TASK GOAL: Please give, exactly as they appear below, the line with "in early 2020." and every line after it through the final one, and nothing else.

RECORDS SUPPLIED:

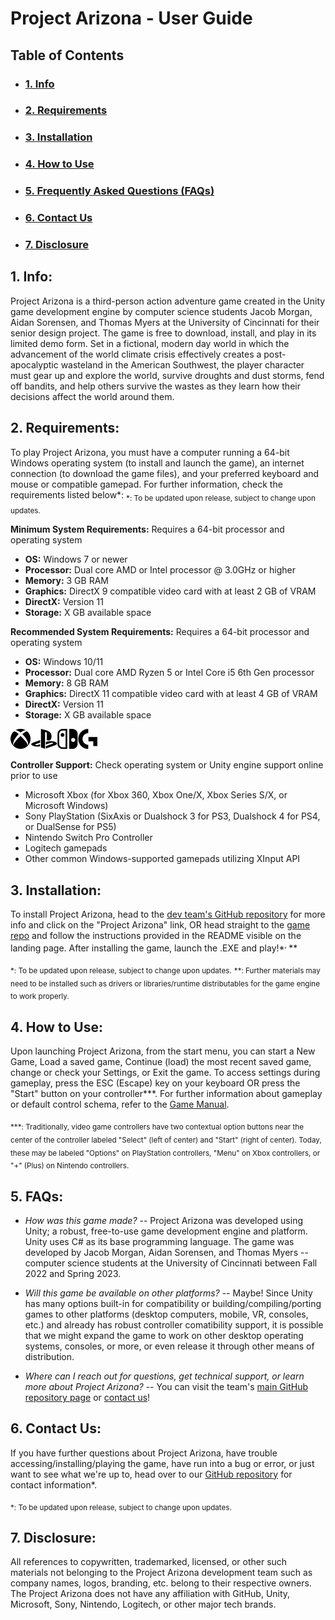 # Project Arizona - User Guide

## Table of Contents
- ### [1. Info](#info)
- ### [2. Requirements](#requirements)
- ### [3. Installation](#installation)
- ### [4. How to Use](#howtouse)
- ### [5. Frequently Asked Questions (FAQs)](#faqs)
- ### [6. Contact Us](#contactus)
- ### [7. Disclosure](#disclosure)

## 1. Info: <a name="info"></a>
Project Arizona is a third-person action adventure game created in the Unity game development engine by computer science students Jacob Morgan, Aidan Sorensen, and Thomas Myers at the University of Cincinnati for their senior design project. The game is free to download, install, and play in its limited demo form. Set in a fictional, modern day world in which the advancement of the world climate crisis effectively creates a post-apocalyptic wasteland in the American Southwest, the player character must gear up and explore the world, survive droughts and dust storms, fend off bandits, and help others survive the wastes as they learn how their decisions affect the world around them.

## 2. Requirements: <a name="requirements"></a>
To play Project Arizona, you must have a computer running a 64-bit Windows operating system (to install and launch the game), an internet connection (to download the game files), and your preferred keyboard and mouse or compatible gamepad. For further information, check the requirements listed below*:
<sub>*: To be updated upon release, subject to change upon updates.</sub>

**Minimum System Requirements:**  Requires a 64-bit processor and operating system
-   **OS:**  Windows 7 or newer
-   **Processor:**  Dual core AMD or Intel processor @ 3.0GHz or higher
-   **Memory:**  3 GB RAM
-   **Graphics:**  DirectX 9 compatible video card with at least 2 GB of VRAM
-   **DirectX:**  Version 11
-   **Storage:**  X GB available space

**Recommended System Requirements:**  Requires a 64-bit processor and operating system
-   **OS:**  Windows 10/11
-   **Processor:**  Dual core AMD Ryzen 5 or Intel Core i5 6th Gen processor
-   **Memory:**  8 GB RAM 
-   **Graphics:**  DirectX 11 compatible video card with at least 4 GB of VRAM
-   **DirectX:**  Version 11
-   **Storage:**  X GB available space

![](controller_icons.png)

**Controller Support:** Check operating system or Unity engine support online prior to use
- Microsoft Xbox (for Xbox 360, Xbox One/X, Xbox Series S/X, or Microsoft Windows) 
- Sony PlayStation (SixAxis or Dualshock 3 for PS3, Dualshock 4 for PS4, or DualSense for PS5)
- Nintendo Switch Pro Controller
- Logitech gamepads
- Other common Windows-supported gamepads utilizing XInput API

## 3. Installation:  <a name="installation"></a>
To install Project Arizona, head to the [dev team's GitHub repository](https://github.com/Jmorgan97/QWERTY-Committee) for more info and click on the "Project Arizona" link, OR head straight to the [game repo](https://github.com/Jmorgan97/Project-Arizona) and follow the instructions provided in the README visible on the landing page. After installing the game, launch the .EXE and play!*<sup>, </sup>**

<sub>*: To be updated upon release, subject to change upon updates.</sub>
<sub>**: Further materials may need to be installed such as drivers or libraries/runtime distributables for the game engine to work properly.</sub>

## 4. How to Use:  <a name="howtouse"></a>
Upon launching Project Arizona, from the start menu, you can start a New Game, Load a saved game, Continue (load) the most recent saved game, change or check your Settings, or Exit the game. To access settings during gameplay, press the ESC (Escape) key on your keyboard OR press the "Start" button on your controller***. For further information about gameplay or default control schema, refer to the [Game Manual](https://github.com/Jmorgan97/QWERTY-Committee/blob/main/User%20Docs/Game_Manual.md).

<sub>***: Traditionally, video game controllers have two contextual option buttons near the center of the controller labeled "Select" (left of center) and "Start" (right of center). Today, these may be labeled "Options" on PlayStation controllers, "Menu" on Xbox controllers, or "+" (Plus) on Nintendo controllers.

## 5. FAQs: <a name="faqs"></a>
- *How was this game made?*
-- Project Arizona was developed using Unity; a robust, free-to-use game development engine and platform. Unity uses C# as its base programming language. The game was developed by Jacob Morgan, Aidan Sorensen, and Thomas Myers -- computer science students at the University of Cincinnati between Fall 2022 and Spring 2023.

- *Will this game be available on other platforms?*
-- Maybe! Since Unity has many options built-in for compatibility or building/compiling/porting games to other platforms (desktop computers, mobile, VR, consoles, etc.) and already has robust controller comatibility support, it is possible that we might expand the game to work on other desktop operating systems, consoles, or more, or even release it through other means of distribution.

- *Where can I reach out for questions, get technical support, or learn more about Project Arizona?*
-- You can visit the team's [main GitHub repository page](https://github.com/Jmorgan97/QWERTY-Committee) or [contact us](https://github.com/Jmorgan97/QWERTY-Committee/blob/main/User%20Docs/User_Guide.md#contactus)!

## 6. Contact Us: <a name="contactus"></a>
If you have further questions about Project Arizona, have trouble accessing/installing/playing the game, have run into a bug or error, or just want to see what we're up to, head over to our [GitHub repository](https://github.com/Jmorgan97/QWERTY-Committee) for contact information*.

<sub>*: To be updated upon release, subject to change upon updates.</sub>

## 7. Disclosure: <a name="disclosure"></a>
All references to copywritten, trademarked, licensed, or other such materials not belonging to the Project Arizona development team such as company names, logos, branding, etc. belong to their respective owners. The Project Arizona does not have any affiliation with GitHub, Unity, Microsoft, Sony, Nintendo, Logitech, or other major tech brands.
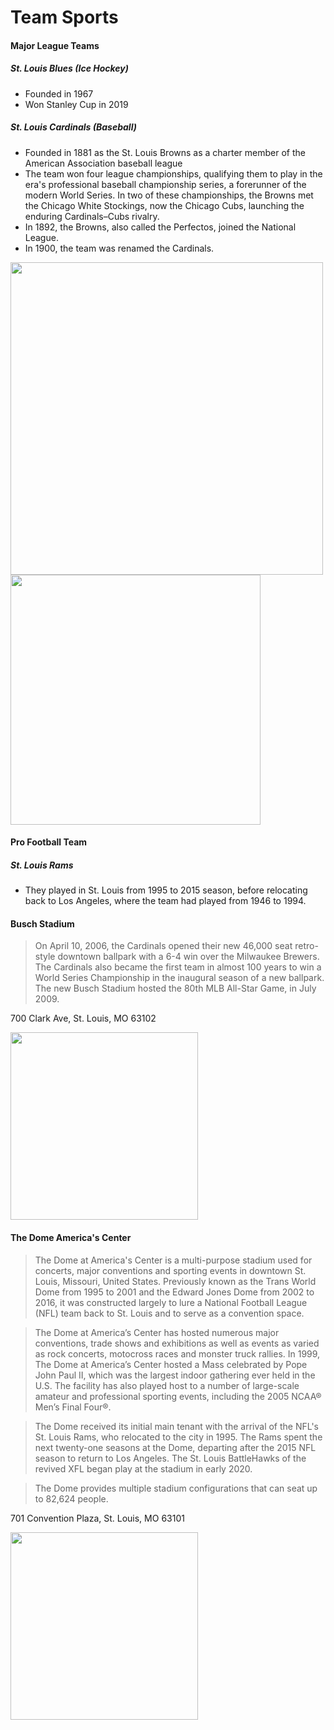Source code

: # Team Sports

#### Major League Teams

##### St. Louis Blues (Ice Hockey)
- Founded in 1967
- Won Stanley Cup in 2019


##### St. Louis Cardinals (Baseball)
- Founded in 1881 as the St. Louis Browns as a charter member of the American Association baseball league 
- The team won four league championships, qualifying them to play in the era's professional baseball championship series, a forerunner of the modern World Series. In two of these championships, the Browns met the Chicago White Stockings, now the Chicago Cubs, launching the enduring Cardinals–Cubs rivalry.
- In 1892, the Browns, also called the Perfectos, joined the National League. 
- In 1900, the team was renamed the Cardinals. 

<img src="https://user-images.githubusercontent.com/115127231/194361839-489f41e1-bc0e-4cda-9aa1-3c205f107cef.png" width="500px">

<img src="https://user-images.githubusercontent.com/115127231/194362233-854a0932-dd4b-4b22-a124-01a0478629f3.png" width="400px">

#### Pro Football Team

##### St. Louis Rams

- They played in St. Louis from 1995 to 2015 season, before relocating back to Los Angeles, where the team had played from 1946 to 1994.




#### Busch Stadium

>On April 10, 2006, the Cardinals opened their new 46,000 seat retro-style downtown ballpark with a 6-4 win over the Milwaukee Brewers. The Cardinals also became the first team in almost 100 years to win a World Series Championship in the inaugural season of a new ballpark. The new Busch Stadium hosted the 80th MLB All-Star Game, in July 2009.

700 Clark Ave, St. Louis, MO 63102

<img src="https://user-images.githubusercontent.com/115127231/194351035-4dd89aa5-658a-4a15-9099-4f0883bd6ed4.png" width="300px">



#### The Dome America's Center

> The Dome at America's Center is a multi-purpose stadium used for concerts, major conventions and sporting events in downtown St. Louis, Missouri, United States. Previously known as the Trans World Dome from 1995 to 2001 and the Edward Jones Dome from 2002 to 2016, it was constructed largely to lure a National Football League (NFL) team back to St. Louis and to serve as a convention space.
 
> The Dome at America’s Center has hosted numerous major conventions, trade shows and exhibitions as well as events as varied as rock concerts, motocross races and monster truck rallies. In 1999, The Dome at America’s Center hosted a Mass celebrated by Pope John Paul II, which was the largest indoor gathering ever held in the U.S. The facility has also played host to a number of large-scale amateur and professional sporting events, including the 2005 NCAA® Men’s Final Four®.

>The Dome received its initial main tenant with the arrival of the NFL's St. Louis Rams, who relocated to the city in 1995. The Rams spent the next twenty-one seasons at the Dome, departing after the 2015 NFL season to return to Los Angeles. The St. Louis BattleHawks of the revived XFL began play at the stadium in early 2020.

>The Dome provides multiple stadium configurations that can seat up to 82,624 people.

701 Convention Plaza, St. Louis, MO 63101

<img src="https://user-images.githubusercontent.com/115127231/194353510-a2c485e2-5c7d-4a6e-ab01-19099b9677c3.png" width="300px">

TASK ANSWER:
>The Dome received its initial main tenant with the arrival of the NFL's St. Louis Rams, who relocated to the city in 1995. The Rams spent the next twenty-one seasons at the Dome, departing after the 2015 NFL season to return to Los Angeles. The St. Louis BattleHawks of the revived XFL began play at the stadium in early 2020.

>The Dome provides multiple stadium configurations that can seat up to 82,624 people.

701 Convention Plaza, St. Louis, MO 63101

<img src="https://user-images.githubusercontent.com/115127231/194353510-a2c485e2-5c7d-4a6e-ab01-19099b9677c3.png" width="300px">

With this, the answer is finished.